• Problem requirements: Every entry below should be returned exactly as it appears, with pictures left out.

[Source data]

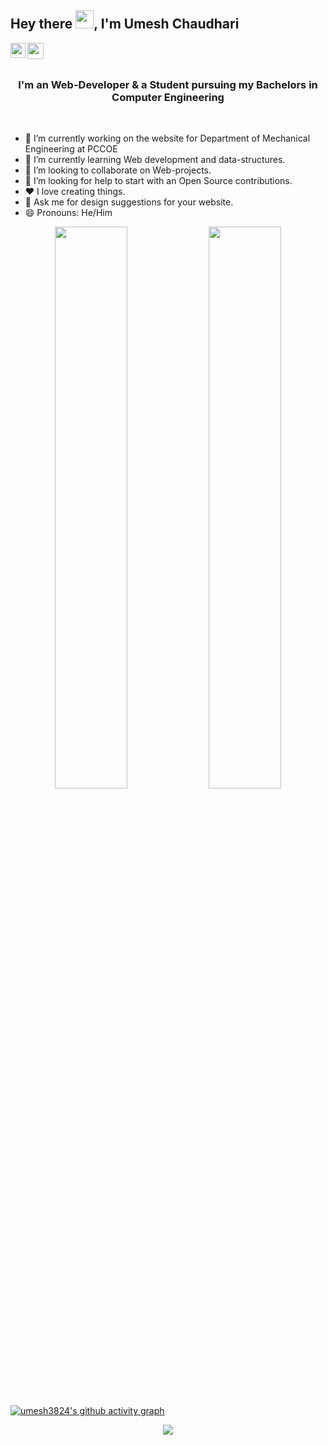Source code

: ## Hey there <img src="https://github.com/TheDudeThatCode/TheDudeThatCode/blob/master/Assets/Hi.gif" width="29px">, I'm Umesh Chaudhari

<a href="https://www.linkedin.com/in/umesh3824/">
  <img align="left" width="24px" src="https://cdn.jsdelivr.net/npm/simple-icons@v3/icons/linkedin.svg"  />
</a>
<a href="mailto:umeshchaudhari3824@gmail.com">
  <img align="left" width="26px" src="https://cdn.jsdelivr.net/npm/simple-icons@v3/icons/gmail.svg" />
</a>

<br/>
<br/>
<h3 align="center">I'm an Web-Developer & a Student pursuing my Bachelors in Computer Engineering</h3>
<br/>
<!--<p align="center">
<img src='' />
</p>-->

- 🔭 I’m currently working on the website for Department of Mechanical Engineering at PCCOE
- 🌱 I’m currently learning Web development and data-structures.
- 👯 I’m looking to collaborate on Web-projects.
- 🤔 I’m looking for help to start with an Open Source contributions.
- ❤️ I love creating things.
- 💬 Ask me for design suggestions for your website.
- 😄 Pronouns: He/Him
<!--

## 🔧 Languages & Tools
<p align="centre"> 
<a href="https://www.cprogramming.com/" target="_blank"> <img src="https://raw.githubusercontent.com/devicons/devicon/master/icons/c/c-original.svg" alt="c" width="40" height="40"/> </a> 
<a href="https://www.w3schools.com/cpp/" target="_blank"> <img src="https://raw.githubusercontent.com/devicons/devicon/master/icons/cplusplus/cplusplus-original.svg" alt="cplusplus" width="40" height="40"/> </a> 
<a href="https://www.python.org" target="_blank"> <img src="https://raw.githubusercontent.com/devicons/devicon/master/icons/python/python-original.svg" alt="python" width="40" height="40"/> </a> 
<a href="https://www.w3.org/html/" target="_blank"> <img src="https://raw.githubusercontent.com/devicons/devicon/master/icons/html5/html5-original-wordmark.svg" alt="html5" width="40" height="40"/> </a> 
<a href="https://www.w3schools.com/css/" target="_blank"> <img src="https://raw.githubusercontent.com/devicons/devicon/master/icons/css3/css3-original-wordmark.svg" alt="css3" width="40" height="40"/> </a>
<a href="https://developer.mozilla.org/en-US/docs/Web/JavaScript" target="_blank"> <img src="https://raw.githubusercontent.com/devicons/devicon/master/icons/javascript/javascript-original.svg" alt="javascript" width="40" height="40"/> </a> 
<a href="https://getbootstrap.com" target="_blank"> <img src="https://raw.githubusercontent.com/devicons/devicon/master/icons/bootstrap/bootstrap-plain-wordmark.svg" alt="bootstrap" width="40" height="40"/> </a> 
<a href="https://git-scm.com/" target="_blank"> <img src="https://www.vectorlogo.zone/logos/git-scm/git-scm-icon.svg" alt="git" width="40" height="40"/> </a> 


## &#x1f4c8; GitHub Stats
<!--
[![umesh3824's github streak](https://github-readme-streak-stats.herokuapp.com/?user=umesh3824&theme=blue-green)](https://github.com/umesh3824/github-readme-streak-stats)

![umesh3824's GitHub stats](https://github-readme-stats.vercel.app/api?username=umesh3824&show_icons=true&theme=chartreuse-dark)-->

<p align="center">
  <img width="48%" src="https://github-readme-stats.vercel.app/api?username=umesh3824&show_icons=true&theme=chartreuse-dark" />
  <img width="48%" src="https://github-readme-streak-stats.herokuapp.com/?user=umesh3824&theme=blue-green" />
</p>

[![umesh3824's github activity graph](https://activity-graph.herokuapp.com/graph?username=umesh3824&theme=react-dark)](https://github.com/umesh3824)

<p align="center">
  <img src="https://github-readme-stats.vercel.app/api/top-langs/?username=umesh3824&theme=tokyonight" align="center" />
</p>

• Solution below:
Source code

: ## Hey there <img src="https://github.com/TheDudeThatCode/TheDudeThatCode/blob/master/Assets/Hi.gif" width="29px">, I'm Umesh Chaudhari

<a href="https://www.linkedin.com/in/umesh3824/">
  <img align="left" width="24px" src="https://cdn.jsdelivr.net/npm/simple-icons@v3/icons/linkedin.svg"  />
</a>
<a href="mailto:umeshchaudhari3824@gmail.com">
  <img align="left" width="26px" src="https://cdn.jsdelivr.net/npm/simple-icons@v3/icons/gmail.svg" />
</a>

<br/>
<br/>
<h3 align="center">I'm an Web-Developer & a Student pursuing my Bachelors in Computer Engineering</h3>
<br/>
<!--<p align="center">
<img src='' />
</p>-->

- 🔭 I’m currently working on the website for Department of Mechanical Engineering at PCCOE
- 🌱 I’m currently learning Web development and data-structures.
- 👯 I’m looking to collaborate on Web-projects.
- 🤔 I’m looking for help to start with an Open Source contributions.
- ❤️ I love creating things.
- 💬 Ask me for design suggestions for your website.
- 😄 Pronouns: He/Him
<!--

## 🔧 Languages & Tools
<p align="centre"> 
<a href="https://www.cprogramming.com/" target="_blank"> <img src="https://raw.githubusercontent.com/devicons/devicon/master/icons/c/c-original.svg" alt="c" width="40" height="40"/> </a> 
<a href="https://www.w3schools.com/cpp/" target="_blank"> <img src="https://raw.githubusercontent.com/devicons/devicon/master/icons/cplusplus/cplusplus-original.svg" alt="cplusplus" width="40" height="40"/> </a> 
<a href="https://www.python.org" target="_blank"> <img src="https://raw.githubusercontent.com/devicons/devicon/master/icons/python/python-original.svg" alt="python" width="40" height="40"/> </a> 
<a href="https://www.w3.org/html/" target="_blank"> <img src="https://raw.githubusercontent.com/devicons/devicon/master/icons/html5/html5-original-wordmark.svg" alt="html5" width="40" height="40"/> </a> 
<a href="https://www.w3schools.com/css/" target="_blank"> <img src="https://raw.githubusercontent.com/devicons/devicon/master/icons/css3/css3-original-wordmark.svg" alt="css3" width="40" height="40"/> </a>
<a href="https://developer.mozilla.org/en-US/docs/Web/JavaScript" target="_blank"> <img src="https://raw.githubusercontent.com/devicons/devicon/master/icons/javascript/javascript-original.svg" alt="javascript" width="40" height="40"/> </a> 
<a href="https://getbootstrap.com" target="_blank"> <img src="https://raw.githubusercontent.com/devicons/devicon/master/icons/bootstrap/bootstrap-plain-wordmark.svg" alt="bootstrap" width="40" height="40"/> </a> 
<a href="https://git-scm.com/" target="_blank"> <img src="https://www.vectorlogo.zone/logos/git-scm/git-scm-icon.svg" alt="git" width="40" height="40"/> </a> 


## &#x1f4c8; GitHub Stats
<!--
[![umesh3824's github streak](https://github-readme-streak-stats.herokuapp.com/?user=umesh3824&theme=blue-green)](https://github.com/umesh3824/github-readme-streak-stats)

![umesh3824's GitHub stats](https://github-readme-stats.vercel.app/api?username=umesh3824&show_icons=true&theme=chartreuse-dark)-->

<p align="center">
  <img width="48%" src="https://github-readme-stats.vercel.app/api?username=umesh3824&show_icons=true&theme=chartreuse-dark" />
  <img width="48%" src="https://github-readme-streak-stats.herokuapp.com/?user=umesh3824&theme=blue-green" />
</p>

[![umesh3824's github activity graph](https://activity-graph.herokuapp.com/graph?username=umesh3824&theme=react-dark)](https://github.com/umesh3824)

<p align="center">
  <img src="https://github-readme-stats.vercel.app/api/top-langs/?username=umesh3824&theme=tokyonight" align="center" />
</p>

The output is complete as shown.